[PATCH v25 00/20] nvme-tcp receive offloads

Tue Jun 11 04:01:32 PDT 2024

On 11/06/2024 9:41, Christoph Hellwig wrote:
> On Mon, Jun 10, 2024 at 05:30:34PM +0300, Sagi Grimberg wrote:
>>> efficient header splitting in the NIC, either hard coded or even
>>> better downloadable using something like eBPF.
>>  From what I understand, this is what this offload is trying to do. It uses
>> the nvme command_id similar to how the read_stag is used in iwarp,
>> it tracks the NVMe/TCP pdus to split pdus from data transfers, and maps
>> the command_id to an internal MR for dma purposes.
>>
>> What I think you don't like about this is the interface that the offload
>> exposes
>> to the TCP ulp driver (nvme-tcp in our case)?
> I don't see why a memory registration is needed at all.

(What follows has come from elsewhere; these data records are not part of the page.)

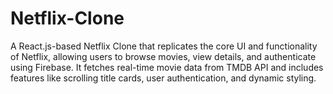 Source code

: # Netflix-Clone
A React.js-based Netflix Clone that replicates the core UI and functionality of Netflix, allowing users to browse movies, view details, and authenticate using Firebase. It fetches real-time movie data from TMDB API and includes features like scrolling title cards, user authentication, and dynamic styling.
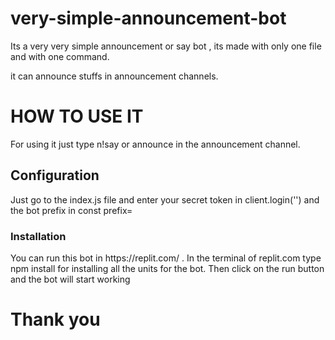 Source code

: # very-simple-announcement-bot
Its a very very simple announcement or say bot , its made with only one file and with one command.

it can announce stuffs in announcement channels.

<html>
<h1>HOW TO USE IT</h1>
<body>
 For using it just type n!say or announce in the announcement channel.
</body>

<h2>Configuration</h2>
<body>Just go to the index.js file and enter your secret token in 
client.login('') and the bot prefix in 
const prefix=

<h3>Installation</h3>
<body>You can run this bot in https://replit.com/ .
In the terminal of replit.com type npm install for installing all the units for the bot.
Then click on the run button and the bot will start working
</body>

<h1>Thank you</h1>

</html>


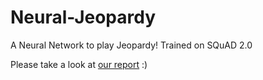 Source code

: # Neural-Jeopardy
A Neural Network to play Jeopardy! Trained on SQuAD 2.0

Please take a look at [our report](Report.pdf) :)
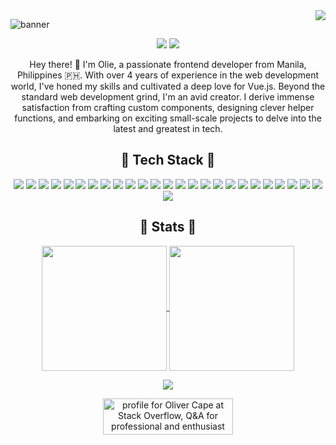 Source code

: <a href="#">
  <img align="right" src="https://api.visitorbadge.io/api/VisitorHit?user=Uhliber&countColor=%23f2cc8e" />
</a>

![banner](https://github.com/Uhliber/Uhliber/assets/75675306/4d78c692-80b0-4086-b602-2138e827602a)
<p align="center">
  <img src="https://img.shields.io/github/stars/Uhliber?label=Stars&color=%23ffc566" />
  <img src="https://img.shields.io/github/followers/Uhliber?label=Followers&color=%23ffc566" />
</p>

<p align="center">
Hey there! 👋 I'm Olie, a passionate frontend developer from Manila, Philippines 🇵🇭. With over 4 years of experience in the web development world, I've honed my skills and cultivated a deep love for Vue.js. Beyond the standard web development grind, I'm an avid creator. I derive immense satisfaction from crafting custom components, designing clever helper functions, and embarking on exciting small-scale projects to delve into the latest and greatest in tech.
</p>

<div align="center">
  <h2>👑 Tech Stack 👑</h2>
</div>

<div align="center">
  <img src="https://img.shields.io/badge/Vue.js-4FC08D?style=for-the-badge&logo=vuedotjs&logoColor=%23ffffff" />
  <img src="https://img.shields.io/badge/Javascript-F7DF1E?style=for-the-badge&logo=javascript&logoColor=%23000000" />
  <img src="https://img.shields.io/badge/Inertia.js-9553E9?style=for-the-badge&logo=inertia&logoColor=%23ffffff" />
  <img src="https://img.shields.io/badge/Vite-646CFF?style=for-the-badge&logo=vite&logoColor=%23ffffff" />
  <img src="https://img.shields.io/badge/Tailwind%20CSS-06B6D4?style=for-the-badge&logo=tailwindcss&logoColor=%23ffffff" />
  <img src="https://img.shields.io/badge/Laravel-FF2D20?style=for-the-badge&logo=laravel&logoColor=%23ffffff" />
  
  <img src="https://img.shields.io/badge/HTML5-E34F26?style=for-the-badge&logo=html5&logoColor=%23ffffff" />
  <img src="https://img.shields.io/badge/CSS3-1572B6?style=for-the-badge&logo=css3&logoColor=%23ffffff" />
  <img src="https://img.shields.io/badge/SASS-CC6699?style=for-the-badge&logo=sass&logoColor=%23ffffff" />
  <img src="https://img.shields.io/badge/Bootstrap-7952B3?style=for-the-badge&logo=bootstrap&logoColor=%23ffffff" />
  <img src="https://img.shields.io/badge/Typescript-3178C6?style=for-the-badge&logo=typescript&logoColor=%23ffffff" />
  <img src="https://img.shields.io/badge/NPM-CB3837?style=for-the-badge&logo=npm&logoColor=%23ffffff" />
  <img src="https://img.shields.io/badge/Yarn-2C8EBB?style=for-the-badge&logo=yarn&logoColor=%23ffffff" />
  
  <img src="https://img.shields.io/badge/Storybook-FF4785?style=for-the-badge&logo=storybook&logoColor=%23ffffff" />
  <img src="https://img.shields.io/badge/Jest-C21325?style=for-the-badge&logo=jest&logoColor=%23ffffff" />
  <img src="https://img.shields.io/badge/Cypress-17202C?style=for-the-badge&logo=cypress&logoColor=%23ffffff" />
  
  <img src="https://img.shields.io/badge/Node.js-339933?style=for-the-badge&logo=nodedotjs&logoColor=%23ffffff" />
  <img src="https://img.shields.io/badge/PHP-777BB4?style=for-the-badge&logo=php&logoColor=%23ffffff" />
  <img src="https://img.shields.io/badge/Laravel%20Nova-252D37?style=for-the-badge&logo=laravelnova&logoColor=%23ffffff" />
  
  <img src="https://img.shields.io/badge/Laragon-0E83CD?style=for-the-badge&logo=laragon&logoColor=%23ffffff" />
  <img src="https://img.shields.io/badge/MySQL-4479A1?style=for-the-badge&logo=mysql&logoColor=%23ffffff" />
  <img src="https://img.shields.io/badge/SQLite-003B57?style=for-the-badge&logo=sqlite&logoColor=%23ffffff" />
  <img src="https://img.shields.io/badge/Firebase-FFCA28?style=for-the-badge&logo=firebase&logoColor=%23000000" />
  
  <img src="https://img.shields.io/badge/Adobe%20Illustrator-FF9A00?style=for-the-badge&logo=adobeillustrator&logoColor=%23ffffff" />
  <img src="https://img.shields.io/badge/Adobe%20Photoshop-31A8FF?style=for-the-badge&logo=adobephotoshop&logoColor=%23ffffff" />
  <img src="https://img.shields.io/badge/Figma-F24E1E?style=for-the-badge&logo=figma&logoColor=%23ffffff" />
</div>

<div align="center">
  <h2>🚀 Stats 🚀</h2>
</div>

<p align="center">
  <a href="https://github.com/anuraghazra/github-readme-stats">
    <img height=200 align="center" src="https://github-readme-stats.vercel.app/api?username=Uhliber&theme=great-gatsby" />
  </a>
  <a href="https://github.com/anuraghazra/convoychat">
    <img height=200 align="center" src="https://github-readme-stats.vercel.app/api/top-langs?username=Uhliber&theme=great-gatsby&layout=compact&card_width=320" />
  </a>
</p>

<p align="center" >
  <img src="https://img.shields.io/badge/Stackoverflow-F58025?style=for-the-badge&logo=stackoverflow&logoColor=%23ffffff" />
</p>

<div align="center">
  <a href="https://stackoverflow.com/users/11138585/oliver-cape">
    <img align="center" src="https://stackoverflow.com/users/flair/11138585.png?theme=dark" width="208" height="58" alt="profile for Oliver Cape at Stack Overflow, Q&amp;A for professional and enthusiast programmers" title="profile for Oliver Cape at Stack Overflow, Q&amp;A for professional and enthusiast programmers" />
  </a>
</div>
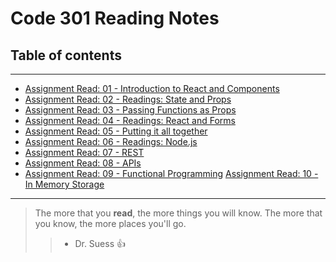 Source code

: # Code 301 Reading Notes

## Table of contents
---
* [Assignment Read: 01 - Introduction to React and Components](./class-01.md)
* [Assignment Read: 02 - Readings: State and Props](./class-02.md)
* [Assignment Read: 03 - Passing Functions as Props](./class-03.md)
* [Assignment Read: 04 - Readings: React and Forms](./class-04.md)
* [Assignment Read: 05 - Putting it all together](./class-05.md)
* [Assignment Read: 06 - Readings: Node.js](./class-06.md)
* [Assignment Read: 07 - REST](./class-07.md)
* [Assignment Read: 08 - APIs](./class-08.md)
* [Assignment Read: 09 - Functional Programming](./class-09.md)
[Assignment Read: 10 -  In Memory Storage](./class-010.md)

__________________________________________________________________

> The more that you **read**, the more things you will know. The more that you know, the more places you'll go. 
>> - Dr. Suess :+1:
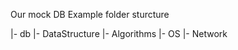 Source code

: Our mock DB
Example folder sturcture

|- db
    |- DataStructure
    |- Algorithms
    |- OS
    |- Network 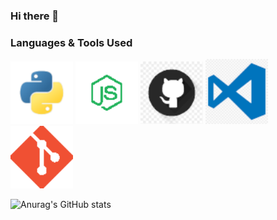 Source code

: ### Hi there 👋

<!--
**A-Finan/A-Finan** is a ✨ _special_ ✨ repository because its `README.md` (this file) appears on your GitHub profile.

Here are some ideas to get you started:

- 🔭 I’m currently working on ...
- 🌱 I’m currently learning ...
- 👯 I’m looking to collaborate on ...
- 🤔 I’m looking for help with ...
- 💬 Ask me about ...
- 📫 How to reach me: ...
- 😄 Pronouns: ...
- ⚡ Fun fact: ...
-->

### Languages & Tools Used

<p float="left">
  <img src="https://github.com/A-Finan/A-Finan/blob/main/Github%20Images/Python.png" width="100" /> 
  <img src="https://github.com/A-Finan/A-Finan/blob/main/Github%20Images/NodeJS.png" width="100" /> 
  <img src="https://github.com/A-Finan/A-Finan/blob/main/Github%20Images/GitHub.png" width="100" />
  <img src="https://github.com/A-Finan/A-Finan/blob/main/Github%20Images/VSCode.png" width="100" />
  <img src="https://github.com/A-Finan/A-Finan/blob/main/Github%20Images/Git.png" width="100" />
</p>

![Anurag's GitHub stats](https://github-readme-stats.vercel.app/api?username=A-Finan&count_private=true&show_icons=true&hide_border=true&theme=dracula)

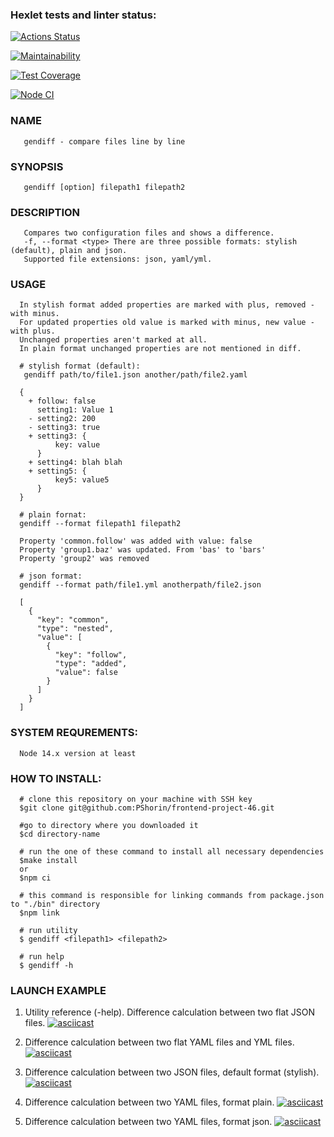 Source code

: ### Hexlet tests and linter status:
[![Actions Status](https://github.com/smotrivnebo11/frontend-project-46/workflows/hexlet-check/badge.svg)](https://github.com/smotrivnebo11/frontend-project-46/actions)

[![Maintainability](https://api.codeclimate.com/v1/badges/a66eb08493667d885c69/maintainability)](https://codeclimate.com/github/smotrivnebo11/frontend-project-46/maintainability)

[![Test Coverage](https://api.codeclimate.com/v1/badges/a66eb08493667d885c69/test_coverage)](https://codeclimate.com/github/smotrivnebo11/frontend-project-46/test_coverage)

[![Node CI](https://github.com/smotrivnebo11/frontend-project-46/actions/workflows/node.js.yml/badge.svg)](https://github.com/smotrivnebo11/frontend-project-46/actions/workflows/node.js.yml)

### NAME

       gendiff - compare files line by line

### SYNOPSIS

       gendiff [option] filepath1 filepath2

### DESCRIPTION

       Compares two configuration files and shows a difference.
       -f, --format <type> There are three possible formats: stylish (default), plain and json.
       Supported file extensions: json, yaml/yml.

### USAGE

      In stylish format added properties are marked with plus, removed - with minus. 
      For updated properties old value is marked with minus, new value - with plus. 
      Unchanged properties aren't marked at all.
      In plain format unchanged properties are not mentioned in diff.

      # stylish format (default):
       gendiff path/to/file1.json another/path/file2.yaml

      {
        + follow: false
          setting1: Value 1
        - setting2: 200
        - setting3: true
        + setting3: {
              key: value
          }
        + setting4: blah blah
        + setting5: {
              key5: value5
          }
      }

      # plain fornat:
      gendiff --format filepath1 filepath2

      Property 'common.follow' was added with value: false
      Property 'group1.baz' was updated. From 'bas' to 'bars'
      Property 'group2' was removed

      # json format:
      gendiff --format path/file1.yml anotherpath/file2.json

      [
        {
          "key": "common",
          "type": "nested",
          "value": [
            {
              "key": "follow",
              "type": "added",
              "value": false
            }
          ]
        }
      ]

### SYSTEM REQUREMENTS:

      Node 14.x version at least

### HOW TO INSTALL:

      # clone this repository on your machine with SSH key
      $git clone git@github.com:PShorin/frontend-project-46.git

      #go to directory where you downloaded it
      $cd directory-name

      # run the one of these command to install all necessary dependencies
      $make install
      or
      $npm ci

      # this command is responsible for linking commands from package.json to "./bin" directory
      $npm link

      # run utility
      $ gendiff <filepath1> <filepath2>

      # run help 
      $ gendiff -h     

### LAUNCH EXAMPLE

1. Utility reference (-help). 
Difference calculation between two flat JSON files.
[![asciicast](https://asciinema.org/a/560381.svg)](https://asciinema.org/a/560381)

2. Difference calculation between two flat YAML files and YML files.
[![asciicast](https://asciinema.org/a/560384.svg)](https://asciinema.org/a/560384)

3. Difference calculation between two JSON files, default format (stylish).
[![asciicast](https://asciinema.org/a/ZmWyGBG3kG6tqsnickU4xShRC.svg)](https://asciinema.org/a/ZmWyGBG3kG6tqsnickU4xShRC)

4. Difference calculation between two YAML files, format plain.
[![asciicast](https://asciinema.org/a/ONNItkV42sEwhgfdr8QpRe0cq.svg)](https://asciinema.org/a/ONNItkV42sEwhgfdr8QpRe0cq)

5. Difference calculation between two YAML files, format json.
[![asciicast](https://asciinema.org/a/BOigaftHcSpwUXlJZgS0xt9IP.svg)](https://asciinema.org/a/BOigaftHcSpwUXlJZgS0xt9IP) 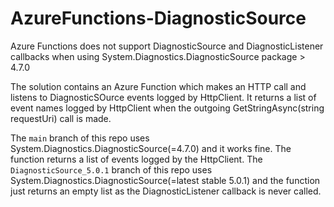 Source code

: # AzureFunctions-DiagnosticSource

Azure Functions does not support DiagnosticSource and DiagnosticListener callbacks when using System.Diagnostics.DiagnosticSource package > 4.7.0

The solution contains an Azure Function which makes an HTTP call and listens to DiagnosticSOurce events logged by HttpClient. It returns a list of event names logged by HttpClient when the outgoing GetStringAsync(string requestUri) call is made.

The `main` branch of this repo uses System.Diagnostics.DiagnosticSource(=4.7.0) and it works fine. The function returns a list of events logged by the HttpClient.
The `DiagnosticSource_5.0.1` branch of this repo uses System.Diagnostics.DiagnosticSource(=latest stable 5.0.1) and the function just returns an empty list as the DiagnosticListener callback is never called.

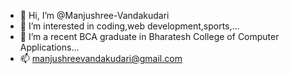 - 👋 Hi, I’m @Manjushree-Vandakudari
- 👀 I’m interested in coding,web development,sports,...
- 🌱 I’m a recent BCA graduate in Bharatesh College of Computer Applications...
- 📫 manjushreevandakudari@gmail.com

<!---
Manjushree-Vandakudari/Manjushree-Vandakudari is a ✨ special ✨ repository because its `README.md` (this file) appears on your GitHub profile.
You can click the Preview link to take a look at your changes.
--->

I don't see how you can do it without memory registration.

>
> The by far biggest painpoint when doing storage protocols (including
> file systems) over IP based storage is the data copy on the receive
> path because the payload is not aligned to a page boundary.
>
> So we need to figure out a way that is as stateless as possible that
> allows aligning the actual data payload on a page boundary in an
> otherwise normal IP receive path.

But the device gets payload from the network, and needs a buffer
to dma to. In order to dma to the "correct" buffer it needs some
sort of pre-registration expressed with a tag, that the device can
infer by some sort of stream inspection. The socket recv call from
the ulp happens at a later stage.

I am not sure I understand the alignment assurance help the NIC
to dma payload from the network to the "correct" buffer
(i.e. userspace doing O_DIRECT read).